● Exercise directions
Set down exactly the lines in the records below that run from the line with "compilers (like LLVM/Clang)" to the line with "On Windows if", inclusive, and nothing more.

● Data section
::::::::

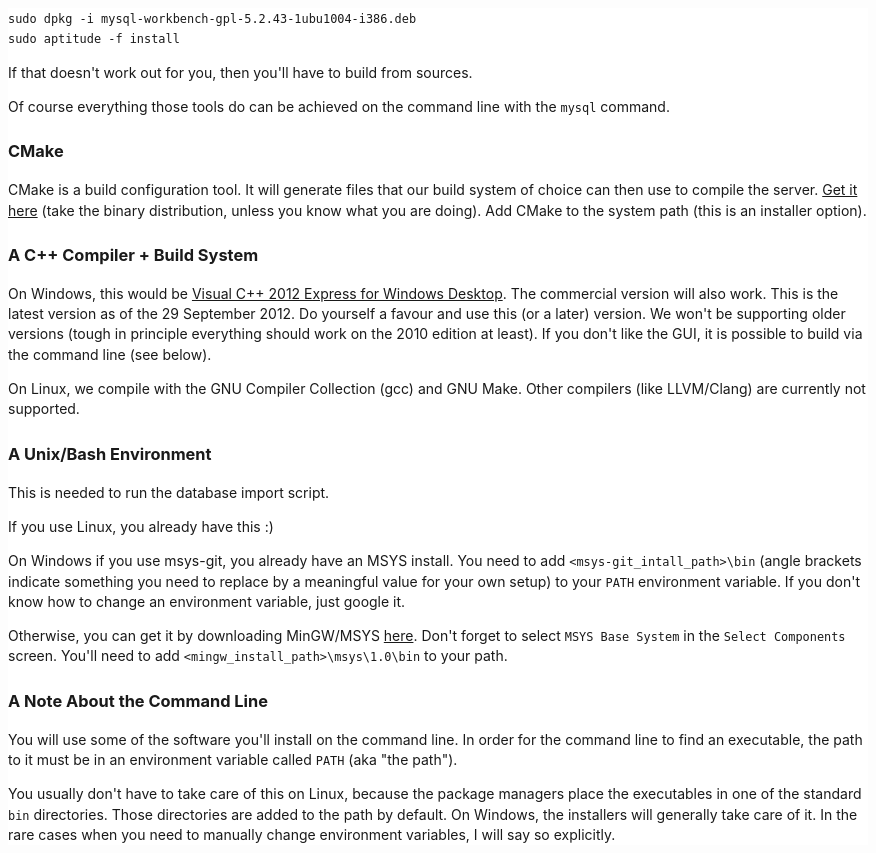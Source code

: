     sudo dpkg -i mysql-workbench-gpl-5.2.43-1ubu1004-i386.deb
    sudo aptitude -f install

If that doesn't work out for you, then you'll have to build from sources.

Of course everything those tools do can be achieved on the command line with the
`mysql` command.

### CMake

CMake is a build configuration tool. It will generate files that our build
system of choice can then use to compile the server. [Get it
here](http://www.cmake.org/cmake/resources/software.html) (take the binary
distribution, unless you know what you are doing). Add CMake to the system path
(this is an installer option).

### A C++ Compiler + Build System

On Windows, this would be [Visual C++ 2012 Express for Windows
Desktop](http://www.microsoft.com/visualstudio/eng/products/visual-studio-express-for-windows-desktop#product-express-desktop-details). The
commercial version will also work. This is the latest version as of the 29
September 2012. Do yourself a favour and use this (or a later) version. We won't
be supporting older versions (tough in principle everything should work on the
2010 edition at least). If you don't like the GUI, it is possible to build via
the command line (see below).

On Linux, we compile with the GNU Compiler Collection (gcc) and GNU Make. Other
compilers (like LLVM/Clang) are currently not supported.

### A Unix/Bash Environment

This is needed to run the database import script.

If you use Linux, you already have this :)

On Windows if you use msys-git, you already have an MSYS install. You need to
add `<msys-git_intall_path>\bin` (angle brackets indicate something you need to
replace by a meaningful value for your own setup) to your `PATH` environment
variable. If you don't know how to change an environment variable, just google
it.

Otherwise, you can get it by downloading MinGW/MSYS
[here](http://sourceforge.net/projects/mingw/files/). Don't forget to select
`MSYS Base System` in the `Select Components` screen. You'll need to add
`<mingw_install_path>\msys\1.0\bin` to your path.

### A Note About the Command Line

You will use some of the software you'll install on the command line. In order
for the command line to find an executable, the path to it must be in an
environment variable called `PATH` (aka "the path").

You usually don't have to take care of this on Linux, because the package
managers place the executables in one of the standard `bin` directories. Those
directories are added to the path by default. On Windows, the installers will
generally take care of it. In the rare cases when you need to manually change
environment variables, I will say so explicitly.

::::::::

● Response area
compilers (like LLVM/Clang) are currently not supported.

### A Unix/Bash Environment

This is needed to run the database import script.

If you use Linux, you already have this :)

On Windows if you use msys-git, you already have an MSYS install. You need to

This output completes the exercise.